Lorsque vous soumettez des échantillons d’ADN pour les technologies de séquençage nouvelle génération,
il est recommandé de:
• fournir des échantillons de la plus grande qualité et pureté possible. L’ADN de haut poids
moléculaire est idéal pour des librairies avec de longs inserts (pic ≥45 kb).
• L’ADN doit être éluée dans une solution neutre et tamponnée (par exemple : Tris 10 mM, pH 7.0
- pH 8.0). Ne pas utiliser d'eau (sans nucléase) ou des solutions non-tamponnées, car cela est
insuffisant pour la stabilisation de l'ADN à long terme. Évitez les tampons contenant de l'EDTA
pour prévenir une inhibition enzymatique au cours de la préparation de la librairie.
• ne pas resuspendre l'ADN dans des tampons contenant des détergents (ex. SDS) ou autres additifs
qui pourraient inhiber des réactions enzymatiques lors de la préparation de la librairie et/ou la
réaction de séquençage.
• Si vous soumettez des produits PCR : ils doivent être purifiés, sans produits non-spécifiques ou
bandes multiples.
• mesurer la concentration d’ADN en utilisant la méthode PicoGreen ou Qubit. Le Nanodrop ou
autres méthodes spectrophotométriques ont tendance à surestimer la concentration des
échantillons, rendant la quantité de matériel de départ inadéquate.
• s'assurer que la quantité et la concentration correspondent aux valeurs spécifiées dans la section
Quantité d'échantillons d'ADN à fournir.
• mesurer de façon précise les volumes d'échantillons contenus dans chaque puits et indiquer ces
valeurs dans le Formulaire de demande de service.
L'identification de chaque échantillon doit correspondre exactement à ce qui est indiqué dans le
Formulaire de demande de service.
Toute correspondance écrite concernant les services en cours ou complétés doit référer au numéro de
soumission (commençant par "SCI...") ou au nom du projet Nanuq.

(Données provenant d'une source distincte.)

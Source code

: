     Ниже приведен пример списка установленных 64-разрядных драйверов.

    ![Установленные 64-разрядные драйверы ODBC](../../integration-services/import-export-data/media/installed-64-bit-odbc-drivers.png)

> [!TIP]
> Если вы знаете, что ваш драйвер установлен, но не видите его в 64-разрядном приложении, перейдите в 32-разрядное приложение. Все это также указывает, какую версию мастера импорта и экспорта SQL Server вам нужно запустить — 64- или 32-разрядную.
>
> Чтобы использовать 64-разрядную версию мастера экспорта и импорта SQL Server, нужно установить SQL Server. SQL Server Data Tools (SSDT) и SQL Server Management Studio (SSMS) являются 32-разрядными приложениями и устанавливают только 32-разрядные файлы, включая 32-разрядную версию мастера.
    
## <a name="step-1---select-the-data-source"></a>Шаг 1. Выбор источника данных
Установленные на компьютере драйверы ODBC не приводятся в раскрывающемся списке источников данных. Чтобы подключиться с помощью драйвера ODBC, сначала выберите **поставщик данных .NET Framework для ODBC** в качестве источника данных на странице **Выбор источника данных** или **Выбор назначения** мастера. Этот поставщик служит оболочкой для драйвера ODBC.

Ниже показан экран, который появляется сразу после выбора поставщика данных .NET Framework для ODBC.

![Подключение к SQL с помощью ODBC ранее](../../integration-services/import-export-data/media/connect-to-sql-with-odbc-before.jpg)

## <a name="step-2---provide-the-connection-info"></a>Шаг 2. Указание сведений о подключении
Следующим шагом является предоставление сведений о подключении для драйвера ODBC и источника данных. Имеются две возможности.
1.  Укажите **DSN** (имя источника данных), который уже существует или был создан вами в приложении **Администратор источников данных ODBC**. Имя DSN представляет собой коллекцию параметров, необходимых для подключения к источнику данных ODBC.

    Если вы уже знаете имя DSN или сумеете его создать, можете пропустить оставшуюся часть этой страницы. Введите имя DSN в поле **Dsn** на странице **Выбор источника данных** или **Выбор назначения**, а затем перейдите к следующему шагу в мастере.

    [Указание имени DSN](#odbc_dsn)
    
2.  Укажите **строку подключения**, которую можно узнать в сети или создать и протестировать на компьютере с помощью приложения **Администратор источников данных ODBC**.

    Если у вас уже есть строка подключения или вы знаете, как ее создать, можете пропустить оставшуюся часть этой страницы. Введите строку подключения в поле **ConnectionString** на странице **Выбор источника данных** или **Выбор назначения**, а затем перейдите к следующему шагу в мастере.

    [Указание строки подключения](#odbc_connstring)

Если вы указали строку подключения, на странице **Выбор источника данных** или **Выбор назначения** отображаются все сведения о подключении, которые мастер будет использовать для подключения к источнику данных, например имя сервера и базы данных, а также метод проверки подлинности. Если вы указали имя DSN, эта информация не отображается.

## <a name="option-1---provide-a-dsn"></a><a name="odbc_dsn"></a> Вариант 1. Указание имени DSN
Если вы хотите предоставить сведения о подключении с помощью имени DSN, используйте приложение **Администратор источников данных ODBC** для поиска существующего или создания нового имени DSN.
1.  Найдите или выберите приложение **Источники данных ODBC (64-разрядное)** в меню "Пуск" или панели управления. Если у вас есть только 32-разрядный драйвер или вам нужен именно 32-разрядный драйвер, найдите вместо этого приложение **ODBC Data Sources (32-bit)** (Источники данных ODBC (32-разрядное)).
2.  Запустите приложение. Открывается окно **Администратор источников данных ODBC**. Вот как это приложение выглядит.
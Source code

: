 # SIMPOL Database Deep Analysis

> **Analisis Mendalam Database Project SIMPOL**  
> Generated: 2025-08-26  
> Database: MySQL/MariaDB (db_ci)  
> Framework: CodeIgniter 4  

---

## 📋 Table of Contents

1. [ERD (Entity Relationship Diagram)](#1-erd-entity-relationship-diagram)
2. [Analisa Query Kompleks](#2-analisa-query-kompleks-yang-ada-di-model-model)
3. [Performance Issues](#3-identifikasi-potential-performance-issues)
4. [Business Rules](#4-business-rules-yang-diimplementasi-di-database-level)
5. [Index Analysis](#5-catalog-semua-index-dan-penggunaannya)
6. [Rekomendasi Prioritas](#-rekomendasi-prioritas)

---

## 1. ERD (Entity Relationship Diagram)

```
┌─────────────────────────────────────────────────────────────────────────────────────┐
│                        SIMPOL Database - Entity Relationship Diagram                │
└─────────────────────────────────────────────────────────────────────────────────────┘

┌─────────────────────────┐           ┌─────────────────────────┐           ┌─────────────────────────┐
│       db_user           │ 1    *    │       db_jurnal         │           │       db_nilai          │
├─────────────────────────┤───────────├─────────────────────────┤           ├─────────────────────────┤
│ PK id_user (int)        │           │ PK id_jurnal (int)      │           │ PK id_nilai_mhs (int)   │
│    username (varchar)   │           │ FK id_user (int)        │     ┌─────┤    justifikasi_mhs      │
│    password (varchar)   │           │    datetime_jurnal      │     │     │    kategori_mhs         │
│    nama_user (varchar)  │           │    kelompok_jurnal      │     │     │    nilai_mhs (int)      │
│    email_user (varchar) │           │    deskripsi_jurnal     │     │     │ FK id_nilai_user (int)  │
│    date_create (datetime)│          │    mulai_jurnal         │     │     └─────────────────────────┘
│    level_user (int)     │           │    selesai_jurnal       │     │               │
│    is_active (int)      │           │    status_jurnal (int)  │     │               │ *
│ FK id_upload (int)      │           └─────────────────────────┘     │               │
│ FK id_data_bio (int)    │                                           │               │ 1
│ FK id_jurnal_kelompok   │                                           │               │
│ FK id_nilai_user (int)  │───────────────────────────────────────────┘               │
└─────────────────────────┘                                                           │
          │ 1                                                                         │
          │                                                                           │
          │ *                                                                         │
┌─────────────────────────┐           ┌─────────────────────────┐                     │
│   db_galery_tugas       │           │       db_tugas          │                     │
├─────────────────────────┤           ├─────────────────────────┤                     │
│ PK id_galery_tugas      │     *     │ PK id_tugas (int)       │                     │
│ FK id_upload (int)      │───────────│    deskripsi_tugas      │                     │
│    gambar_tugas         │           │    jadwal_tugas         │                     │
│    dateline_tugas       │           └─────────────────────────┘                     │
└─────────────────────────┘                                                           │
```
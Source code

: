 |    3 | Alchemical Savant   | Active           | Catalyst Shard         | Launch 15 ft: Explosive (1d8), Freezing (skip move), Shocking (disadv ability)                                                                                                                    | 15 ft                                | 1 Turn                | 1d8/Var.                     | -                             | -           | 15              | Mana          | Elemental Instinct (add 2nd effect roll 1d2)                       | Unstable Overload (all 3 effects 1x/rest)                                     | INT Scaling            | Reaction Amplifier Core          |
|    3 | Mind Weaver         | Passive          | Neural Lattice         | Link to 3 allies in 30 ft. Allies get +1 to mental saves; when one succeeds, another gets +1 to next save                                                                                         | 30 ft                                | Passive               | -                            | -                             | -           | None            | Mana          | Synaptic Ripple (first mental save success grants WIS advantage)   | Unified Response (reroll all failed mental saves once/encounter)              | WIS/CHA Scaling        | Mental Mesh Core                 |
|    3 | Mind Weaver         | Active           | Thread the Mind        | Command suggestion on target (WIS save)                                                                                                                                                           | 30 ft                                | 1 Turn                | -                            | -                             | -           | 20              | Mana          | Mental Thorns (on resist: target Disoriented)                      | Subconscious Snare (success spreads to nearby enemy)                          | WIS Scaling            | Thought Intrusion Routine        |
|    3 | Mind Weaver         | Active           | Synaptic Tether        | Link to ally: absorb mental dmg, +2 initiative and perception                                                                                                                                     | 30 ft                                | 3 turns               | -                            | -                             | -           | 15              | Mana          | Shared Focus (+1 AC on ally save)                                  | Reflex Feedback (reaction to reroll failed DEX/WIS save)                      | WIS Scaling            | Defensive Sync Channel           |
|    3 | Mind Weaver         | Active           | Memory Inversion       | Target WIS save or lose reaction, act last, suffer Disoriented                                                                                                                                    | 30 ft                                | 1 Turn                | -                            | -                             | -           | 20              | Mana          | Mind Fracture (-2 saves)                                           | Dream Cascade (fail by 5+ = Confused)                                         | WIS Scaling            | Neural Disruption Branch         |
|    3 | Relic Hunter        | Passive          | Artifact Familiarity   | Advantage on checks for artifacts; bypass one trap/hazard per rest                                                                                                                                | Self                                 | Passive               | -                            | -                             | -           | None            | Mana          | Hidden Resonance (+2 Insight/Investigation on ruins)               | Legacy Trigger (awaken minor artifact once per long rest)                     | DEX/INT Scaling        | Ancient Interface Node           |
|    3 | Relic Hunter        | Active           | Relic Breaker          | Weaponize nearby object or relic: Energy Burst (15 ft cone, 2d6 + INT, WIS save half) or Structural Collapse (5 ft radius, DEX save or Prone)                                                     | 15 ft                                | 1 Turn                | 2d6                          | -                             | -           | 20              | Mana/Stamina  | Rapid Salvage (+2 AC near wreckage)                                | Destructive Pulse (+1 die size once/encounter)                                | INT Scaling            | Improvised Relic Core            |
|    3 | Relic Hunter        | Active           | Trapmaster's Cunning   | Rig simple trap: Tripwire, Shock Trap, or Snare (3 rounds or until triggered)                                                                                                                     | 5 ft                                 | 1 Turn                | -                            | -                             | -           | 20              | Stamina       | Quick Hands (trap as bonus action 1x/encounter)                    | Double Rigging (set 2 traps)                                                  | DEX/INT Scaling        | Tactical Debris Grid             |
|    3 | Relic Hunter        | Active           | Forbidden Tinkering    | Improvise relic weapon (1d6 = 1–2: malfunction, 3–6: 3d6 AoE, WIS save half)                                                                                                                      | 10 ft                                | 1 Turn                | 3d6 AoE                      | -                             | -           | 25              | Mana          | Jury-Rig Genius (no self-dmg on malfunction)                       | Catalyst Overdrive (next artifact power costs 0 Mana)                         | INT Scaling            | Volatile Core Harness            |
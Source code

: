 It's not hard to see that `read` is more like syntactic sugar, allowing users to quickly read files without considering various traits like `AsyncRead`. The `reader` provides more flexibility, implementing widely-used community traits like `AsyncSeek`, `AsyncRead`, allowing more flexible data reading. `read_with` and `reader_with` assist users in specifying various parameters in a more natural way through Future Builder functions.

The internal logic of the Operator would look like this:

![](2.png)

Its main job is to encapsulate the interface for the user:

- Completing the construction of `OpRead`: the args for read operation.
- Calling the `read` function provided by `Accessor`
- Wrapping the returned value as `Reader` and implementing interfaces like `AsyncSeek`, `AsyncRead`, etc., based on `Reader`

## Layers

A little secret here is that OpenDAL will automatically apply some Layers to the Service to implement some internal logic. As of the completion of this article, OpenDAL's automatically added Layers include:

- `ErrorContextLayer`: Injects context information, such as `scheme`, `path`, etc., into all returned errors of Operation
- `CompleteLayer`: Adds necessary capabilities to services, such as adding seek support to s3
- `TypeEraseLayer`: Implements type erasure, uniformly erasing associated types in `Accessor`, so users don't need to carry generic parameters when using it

3Séquençage avec la technologie SMRT de Pacific Biosciences
Contrairement aux autres technologies de séquençage nouvelle-génération, la technologie de Pacific
Biosciences (PacBio) Single Molecule Real Time Sequencing (SMRT) ne requiert pas d'amplification lors de
la préparation de la librairie. Pour cette raison, la qualité de l'ADN de départ aura une influence directe sur
la qualité des résultats de séquençage. Tout dommage à l'ADN génomique (présence de coupures
sur un brin, de sites abasiques, de bases modifiées ou de "crosslinks") pourrait nuire au
séquençage avec cette technologie. Si vous avez des petits plasmides ou petits éléments extra-
chromosomiques dans vos échantillons, SVP noter qu’ils pourraient être sous-représentés ou peuvent
même ne pas être détectés avec la technologie PacBio puisque la préparation de la librairie cible les
fragments de ~ 20kb.
Considérations importantes sur la qualité de l'ADN
Afin de maximiser la taille de lecture et la qualité des séquences, il est recommandé que l'ADN:
• est sous forme double-brin puisque l'ADN simple-brin n'est pas compatible avec le processus de
préparation de librairies.
• n'a pas subi plusieurs cycles de gel-dégel.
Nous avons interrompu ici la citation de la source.